The nursery grew out of a partnership between the American Chestnut Foundation, the Catamount Rotary Club, and the middle school's sustainability class, led by teacher Stephen Greene. Greene and his students have worked extensively with rotary club member and former ACF president Marshal Case to make the nursery a reality.
"What we're working on, and what we'll continue to work on," said Greene to the gathered community members, "is being the first public school with an American chestnut nursery."

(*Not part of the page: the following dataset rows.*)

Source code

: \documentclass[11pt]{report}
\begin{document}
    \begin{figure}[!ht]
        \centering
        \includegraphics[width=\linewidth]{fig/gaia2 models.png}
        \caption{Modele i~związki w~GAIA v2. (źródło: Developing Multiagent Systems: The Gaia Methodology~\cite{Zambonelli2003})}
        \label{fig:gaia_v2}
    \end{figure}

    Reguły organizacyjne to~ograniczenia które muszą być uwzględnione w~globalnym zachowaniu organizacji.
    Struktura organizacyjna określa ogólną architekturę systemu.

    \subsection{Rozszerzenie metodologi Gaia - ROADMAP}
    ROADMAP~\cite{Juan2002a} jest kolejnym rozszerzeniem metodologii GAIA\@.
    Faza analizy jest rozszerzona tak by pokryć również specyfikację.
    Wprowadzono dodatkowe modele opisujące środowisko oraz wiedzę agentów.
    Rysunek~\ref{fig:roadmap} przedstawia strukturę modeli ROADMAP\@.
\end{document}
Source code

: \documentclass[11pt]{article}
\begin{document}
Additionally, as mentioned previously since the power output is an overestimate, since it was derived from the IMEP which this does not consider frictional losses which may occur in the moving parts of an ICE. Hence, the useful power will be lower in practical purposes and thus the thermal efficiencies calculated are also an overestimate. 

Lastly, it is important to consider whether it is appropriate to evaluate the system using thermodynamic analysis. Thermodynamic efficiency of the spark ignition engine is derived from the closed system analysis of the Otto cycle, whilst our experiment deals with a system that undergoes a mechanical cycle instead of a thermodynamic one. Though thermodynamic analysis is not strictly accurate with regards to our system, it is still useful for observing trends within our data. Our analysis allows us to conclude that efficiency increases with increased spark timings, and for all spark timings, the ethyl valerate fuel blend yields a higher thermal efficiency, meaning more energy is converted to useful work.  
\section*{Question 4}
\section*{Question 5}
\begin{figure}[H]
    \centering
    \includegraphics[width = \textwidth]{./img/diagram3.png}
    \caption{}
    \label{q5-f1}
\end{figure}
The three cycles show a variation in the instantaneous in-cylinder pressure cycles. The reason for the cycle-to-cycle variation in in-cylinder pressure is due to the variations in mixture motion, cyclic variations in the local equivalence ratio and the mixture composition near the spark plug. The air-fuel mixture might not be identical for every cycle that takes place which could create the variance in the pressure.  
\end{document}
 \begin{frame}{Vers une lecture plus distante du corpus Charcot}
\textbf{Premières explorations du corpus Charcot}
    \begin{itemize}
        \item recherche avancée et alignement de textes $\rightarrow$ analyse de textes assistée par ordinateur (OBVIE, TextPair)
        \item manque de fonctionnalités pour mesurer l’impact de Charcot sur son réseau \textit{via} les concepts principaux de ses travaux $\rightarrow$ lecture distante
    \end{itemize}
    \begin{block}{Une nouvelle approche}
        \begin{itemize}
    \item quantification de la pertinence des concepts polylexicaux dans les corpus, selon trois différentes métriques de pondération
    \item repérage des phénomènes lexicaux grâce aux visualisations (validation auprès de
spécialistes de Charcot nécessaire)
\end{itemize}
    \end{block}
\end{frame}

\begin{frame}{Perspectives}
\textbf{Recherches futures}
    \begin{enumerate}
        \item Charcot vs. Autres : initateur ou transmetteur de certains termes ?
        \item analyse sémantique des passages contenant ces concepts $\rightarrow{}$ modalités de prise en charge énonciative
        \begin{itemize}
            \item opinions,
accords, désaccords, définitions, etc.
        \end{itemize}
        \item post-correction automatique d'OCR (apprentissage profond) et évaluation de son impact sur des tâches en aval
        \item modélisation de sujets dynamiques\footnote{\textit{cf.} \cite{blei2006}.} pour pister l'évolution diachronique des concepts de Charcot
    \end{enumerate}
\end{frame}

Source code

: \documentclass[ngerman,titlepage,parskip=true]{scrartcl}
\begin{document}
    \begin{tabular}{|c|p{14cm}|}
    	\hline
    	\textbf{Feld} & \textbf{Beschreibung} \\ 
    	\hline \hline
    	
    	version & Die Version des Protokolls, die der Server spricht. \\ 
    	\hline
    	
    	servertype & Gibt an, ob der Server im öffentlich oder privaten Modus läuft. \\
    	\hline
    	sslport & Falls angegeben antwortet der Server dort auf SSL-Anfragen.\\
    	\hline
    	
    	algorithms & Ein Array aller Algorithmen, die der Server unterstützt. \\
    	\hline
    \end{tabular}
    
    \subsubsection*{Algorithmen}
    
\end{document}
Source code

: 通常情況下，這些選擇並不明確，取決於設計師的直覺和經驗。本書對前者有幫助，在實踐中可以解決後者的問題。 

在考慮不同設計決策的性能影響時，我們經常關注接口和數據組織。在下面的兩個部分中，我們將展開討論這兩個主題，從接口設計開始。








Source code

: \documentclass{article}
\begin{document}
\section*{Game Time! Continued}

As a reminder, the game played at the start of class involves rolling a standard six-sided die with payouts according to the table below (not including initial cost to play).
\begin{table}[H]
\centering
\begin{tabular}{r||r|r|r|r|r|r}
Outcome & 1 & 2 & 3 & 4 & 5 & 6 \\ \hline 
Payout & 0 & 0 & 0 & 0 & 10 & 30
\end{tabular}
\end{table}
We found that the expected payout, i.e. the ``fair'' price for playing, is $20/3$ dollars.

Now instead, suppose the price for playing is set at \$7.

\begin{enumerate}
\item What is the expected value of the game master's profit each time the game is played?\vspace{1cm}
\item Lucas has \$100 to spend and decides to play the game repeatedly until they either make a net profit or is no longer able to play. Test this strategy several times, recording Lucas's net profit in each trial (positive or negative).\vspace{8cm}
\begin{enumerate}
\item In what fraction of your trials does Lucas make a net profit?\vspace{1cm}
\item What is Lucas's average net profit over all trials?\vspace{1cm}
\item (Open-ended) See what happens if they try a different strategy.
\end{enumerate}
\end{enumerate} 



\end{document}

Students have worked since April vacation to start clearing out honeysuckle from the nursery site, and in the beginning of May planted seven seedlings and 44 seeds of a blight-resistant strain of chestnut. Case acquired the seeds and seedlings, which have been bred over multiple generations to be 94 percent American chestnut and 6 percent Chinese chestnut, from the ACF. The trees will be able to reach the original size of the American chestnut, up to 120 feet high and 17 feet wide, but will be resistant to the chestnut blight that drove the species to the brink of extinction during the first half of the 20th century.
Greene spoke highly of the project, saying that it benefited his students in a number of ways. "It offers them the possibility of bringing a species back from the brink of extinction," he said, "If you give them a purpose, if you give them something to do, they'll get inspired and take the bull by the horns and get it done."
"We're on our way here, as a leader in the state of Vermont," said Case, "It takes about seven years to grow each generation, so this was a long-term project. Next year, we'll plant more seeds and keep adding to the program."
After the ceremony, guests were invited into the middle school cafeteria, where Helen Fields' ancient civilizations class had prepared a number of different dishes from all over the world, including pizza made on einkorn, an ancient wheat that was cultivated in Mesopotamia as early as 7500 B.C., traditional Nigerian fried rice, soup made from rice, bean, and squash, Aztec guacamole, and cupcakes with Arabic writing. "Your children made this, and they were fabulous," said Fields.
Also in the cafeteria was a cardboard chestnut tree created by students, as well as numerous chestnut artifacts, including a chestnut guitar, which Case said was one of only two remaining. The cardboard tree was accompanied by the poem, "Ode to a Chestnut on the Ground" by Chilean poet-diplomat Pablo Neruda.
"Chestnut tree, autumn, earth," writes Neruda, "Water, heights, silence. Prepared the germ, the floury density, the maternal eyelids, that buried will again open toward the heights, the simple majesty of foliage, the dark damp plan of new roots, the ancient but new dimensions of another chestnut tree in the earth."